The very words of the parabatai oath are adapted from the words Ruth speaks to Naomi. The oath appears in Clockwork Princess and reads:

Entreat me not to leave thee, or to return from following after thee—for whither thou goest, I will go, and where thou lodgest, I will lodge. Thy people shall be my people, and thy God, my God. Where thou diest, I will die, and there will I be buried. The Angel do so to me, and more also, if aught but death part thee and me. (Page 326)

Readers of Clare’s works will find many more references to Judaism, including passages from Song of Songs, a reference to Joshua’s sword, Solomon’s ensorcerelling of the demon Asmodai and Mitzpeh.

In 2010, Michael Weingrad wondered why there was no Jewish Narnia. He asked why Jews do not write more fantasy literature, and suggested it might be because “Jews are passionately invested in modernity,” preferring history to otherworldliness. He also considered the impact of the Holocaust, and the concern that “classical fantasy must have made redemption seem too easy.” He then claimed that “Judaism has banished the magical and mythological elements necessary for fantasy” and that Judaism is a “science fiction religion” as opposed to Christianity, the “fantasy religion.”
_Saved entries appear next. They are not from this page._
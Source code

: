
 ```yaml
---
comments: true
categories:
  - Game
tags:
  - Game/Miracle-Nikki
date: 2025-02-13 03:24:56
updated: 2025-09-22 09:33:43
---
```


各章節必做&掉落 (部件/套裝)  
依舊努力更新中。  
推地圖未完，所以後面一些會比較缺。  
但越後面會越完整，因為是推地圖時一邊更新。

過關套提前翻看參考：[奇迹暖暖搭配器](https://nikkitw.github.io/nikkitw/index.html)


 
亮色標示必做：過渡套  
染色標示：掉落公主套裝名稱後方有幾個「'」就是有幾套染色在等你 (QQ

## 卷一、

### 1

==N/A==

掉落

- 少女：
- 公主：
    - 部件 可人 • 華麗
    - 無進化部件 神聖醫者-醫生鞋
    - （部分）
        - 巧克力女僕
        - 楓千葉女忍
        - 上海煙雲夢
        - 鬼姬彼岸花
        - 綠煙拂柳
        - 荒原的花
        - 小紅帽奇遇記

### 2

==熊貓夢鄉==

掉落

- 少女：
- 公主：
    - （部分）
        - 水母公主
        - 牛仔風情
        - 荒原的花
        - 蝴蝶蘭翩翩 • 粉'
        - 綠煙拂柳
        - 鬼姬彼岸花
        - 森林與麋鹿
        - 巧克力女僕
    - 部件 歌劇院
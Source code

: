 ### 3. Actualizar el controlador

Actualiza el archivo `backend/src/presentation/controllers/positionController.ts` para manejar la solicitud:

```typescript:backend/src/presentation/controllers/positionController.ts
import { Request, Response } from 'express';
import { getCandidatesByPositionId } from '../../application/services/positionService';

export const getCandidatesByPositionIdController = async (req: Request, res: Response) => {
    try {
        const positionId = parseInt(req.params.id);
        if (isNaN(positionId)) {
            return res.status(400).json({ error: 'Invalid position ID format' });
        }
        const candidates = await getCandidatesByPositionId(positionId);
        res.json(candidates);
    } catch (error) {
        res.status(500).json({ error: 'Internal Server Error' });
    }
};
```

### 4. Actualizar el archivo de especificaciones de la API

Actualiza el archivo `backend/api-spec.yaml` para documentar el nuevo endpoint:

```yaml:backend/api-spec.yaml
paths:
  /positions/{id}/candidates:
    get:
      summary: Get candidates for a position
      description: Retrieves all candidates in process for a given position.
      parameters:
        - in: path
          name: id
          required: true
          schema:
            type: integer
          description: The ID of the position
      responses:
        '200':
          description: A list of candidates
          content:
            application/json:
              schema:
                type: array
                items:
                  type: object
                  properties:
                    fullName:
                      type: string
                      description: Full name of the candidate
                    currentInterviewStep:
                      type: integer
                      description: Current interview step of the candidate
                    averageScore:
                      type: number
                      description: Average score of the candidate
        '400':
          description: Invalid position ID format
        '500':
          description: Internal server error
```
While The Mortal Instruments and its prequel, The Infernal Devices, certainly do not purport to disguise theological underpinnings of Judaism with pleasant encounters with lions and fawns, they are certainly an important form of Jewish fantasy. The author who penned them identifies herself as Jewish, and chose to create a distinctly Jewish main character, upending notions of traditional vampires. Her work is littered with references to Tanakh, and contains many Kabbalistic and midrashic ideas as well. While Clare’s books do resonate with a teen audience, they are much more than just another bestselling fantasy series for young adults. They represent a distinctly modern rendering of Jewish fantasy, and that ought to make them, and hopefully the movies based on them, part of our community’s conversation.